Читаем Избранное. Мудрость Пушкина полностью

Бедному рыцарю было видение, непостижное уму, и с той поры он «сгорел душою». Вся остальная его жизнь – бездейственное пылание; поразительно, как, сам того не сознавая, Пушкин упорно выставляет на вид праздность бедного рыцаря, его безучастие ко всем мирским делам.

И в пустынях Палестины,Между тем как по скалам
Мчались в битву паладины,Именуя громко дам,«Lumen coelum, sancta Rosa!»[8]Восклицал он, дик и рьян,
И как гром его угрозаПоражала мусульман.Возвратясь в свой замок дальный,
Жил он строго заключен,Все безмолвный, все печальный,Как безумец умер он.[9]

Он не сражается; его единственное действие – слово, почти междометие, да и это последнее его действие скоро угасает совсем.

Мицкевич несомненно был прав, когда назвал «Пророка» Пушкина его автобиографическим признанием{12}. Недаром в «Пророке» рассказ ведется от первого лица; Пушкин никогда не обманывал. Очевидно, в жизни Пушкина был такой опыт внезапного преображения; да иначе откуда он мог узнать последовательный ход и подробности события, столь редкого, столь необычайного? В его рассказе нет ни одного случайного слова, но каждое строго-деловито, конкретно и точно, как в клиническом протоколе. Эти удивительные строки надо читать с суеверным вниманием, чтобы не упустить ни одного признака, потому что то же может случиться с каждым из нас, пусть частично, и тогда важно проверить свой опыт по чужому. Показание Пушкина совершенно лично, и вместе вневременно и универсально; он как бы вырезал на медной доске запись о чуде, которое он сам пережил и которое свершается во все века, которое, например, в конце 1870-х годов превратило Льва Толстого из романиста в пророка.

Уже первое четверостишие ставит меня в тупик: нужно слишком много слов, чтобы раскрыть содержание, заключенное в 15 словах этой строфы. Пушкин свидетельствует, что моменту преображения предшествует некое тайное томление, тоска, беспричинная тревога. Дух жаждет полноты, сам не зная какой, привычный быт утратил очарование, и жизнь кажется пустыней. И вдруг, – помимо личной воли, помимо сознания, непременно вслед за каким-нибудь житейским событием, может быть малым, но глубоко потрясающим напряженные нервы («на перепутье»), – наступает чудо.

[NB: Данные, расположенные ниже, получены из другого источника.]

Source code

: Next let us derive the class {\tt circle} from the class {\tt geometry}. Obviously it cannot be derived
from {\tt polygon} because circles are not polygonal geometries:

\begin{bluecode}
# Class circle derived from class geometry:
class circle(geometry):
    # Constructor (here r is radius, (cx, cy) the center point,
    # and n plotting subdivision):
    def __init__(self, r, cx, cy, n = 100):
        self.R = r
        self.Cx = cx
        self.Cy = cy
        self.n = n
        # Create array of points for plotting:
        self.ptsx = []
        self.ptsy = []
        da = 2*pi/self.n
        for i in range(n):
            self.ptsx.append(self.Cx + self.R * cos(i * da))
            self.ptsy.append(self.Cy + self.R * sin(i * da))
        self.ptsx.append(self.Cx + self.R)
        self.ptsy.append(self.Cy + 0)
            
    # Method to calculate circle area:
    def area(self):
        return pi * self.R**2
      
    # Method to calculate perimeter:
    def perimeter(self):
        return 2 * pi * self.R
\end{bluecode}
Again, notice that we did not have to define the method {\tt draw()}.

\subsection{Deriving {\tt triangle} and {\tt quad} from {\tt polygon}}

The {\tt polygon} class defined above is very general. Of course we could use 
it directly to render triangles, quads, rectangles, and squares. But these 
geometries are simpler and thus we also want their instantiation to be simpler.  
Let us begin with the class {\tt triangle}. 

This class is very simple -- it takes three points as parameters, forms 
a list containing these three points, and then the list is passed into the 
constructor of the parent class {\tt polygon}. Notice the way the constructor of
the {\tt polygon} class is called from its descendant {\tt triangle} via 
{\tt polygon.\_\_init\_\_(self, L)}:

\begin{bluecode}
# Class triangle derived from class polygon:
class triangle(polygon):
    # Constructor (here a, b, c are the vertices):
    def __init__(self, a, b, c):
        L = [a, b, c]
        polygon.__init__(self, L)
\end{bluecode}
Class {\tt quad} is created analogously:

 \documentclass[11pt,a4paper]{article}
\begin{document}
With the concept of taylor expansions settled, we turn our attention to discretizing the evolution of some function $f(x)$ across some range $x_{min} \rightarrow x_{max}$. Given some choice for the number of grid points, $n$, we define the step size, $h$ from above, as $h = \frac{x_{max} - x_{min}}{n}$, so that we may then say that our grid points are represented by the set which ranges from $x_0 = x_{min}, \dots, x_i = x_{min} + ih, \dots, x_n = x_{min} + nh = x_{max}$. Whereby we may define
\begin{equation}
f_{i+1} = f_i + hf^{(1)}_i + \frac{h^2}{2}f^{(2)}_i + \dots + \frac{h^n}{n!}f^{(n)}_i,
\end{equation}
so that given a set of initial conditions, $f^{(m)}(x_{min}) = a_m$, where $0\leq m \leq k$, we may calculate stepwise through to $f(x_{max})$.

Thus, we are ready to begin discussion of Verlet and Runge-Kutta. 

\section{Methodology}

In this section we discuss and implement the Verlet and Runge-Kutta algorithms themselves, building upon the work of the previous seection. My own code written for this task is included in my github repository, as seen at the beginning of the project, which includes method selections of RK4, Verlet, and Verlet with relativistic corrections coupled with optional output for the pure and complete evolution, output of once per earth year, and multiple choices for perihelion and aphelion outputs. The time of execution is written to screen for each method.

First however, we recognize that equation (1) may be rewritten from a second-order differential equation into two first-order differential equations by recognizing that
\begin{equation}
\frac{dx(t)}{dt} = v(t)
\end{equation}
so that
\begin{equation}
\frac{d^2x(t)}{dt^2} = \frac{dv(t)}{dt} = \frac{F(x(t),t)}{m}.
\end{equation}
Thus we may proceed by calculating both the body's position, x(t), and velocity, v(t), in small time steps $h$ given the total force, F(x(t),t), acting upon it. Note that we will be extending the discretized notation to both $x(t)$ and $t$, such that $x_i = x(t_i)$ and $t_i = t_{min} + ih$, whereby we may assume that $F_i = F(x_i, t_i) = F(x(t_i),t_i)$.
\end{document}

И вот, начинается преображение: ущербное существо постепенно наполняется силой. Кто мог бы подумать, что ранее всего преображаются органы чувств? Но Пушкин определенно свидетельствует: чудо началось с того, что я стал по-иному видеть, стал замечать то, что раньше было скрыто от моих взоров, хотя и всечасно пред ними. Затем безмерно стал чуток мой слух; я услыхал невнятные мне дотоле вечно звучащие голоса вещей. Еще прошел срок, и я не узнал своей речи; точно против воли, я стал скрытен в слове, заговорил мудро и осторожно. Только теперь, когда непонятным образом обновлены уже и зрение, и слух, и слово, – только теперь человек ощущает в себе решимость признаться себе самому и исповедовать пред людьми, что он преображен (пылающий уголь вместо сердца). Но и сознав себя, он одну минуту испытывает смертельный ужас, ибо преображением он исторгнут из общежития и противопоставлен ему, как безумный: «Как труп, в пустыне я лежал». Но вот, нахлынул последний вал, – душа исполнилась до края; теперь он знает: это не личная воля его, это Высшая воля стремится широким потоком чрез его дух. Отныне он не будет действовать, ибо дух его полон; его единственным действием станет слово: «Глаголом жги сердца людей». В то время как деятели будут бороться со злом и проводить реформы, он будет, может быть, выкликать: «Lumen coelum, sancta Rosa!» и клич его будет устрашать ущербных, грозя им Страшным судом.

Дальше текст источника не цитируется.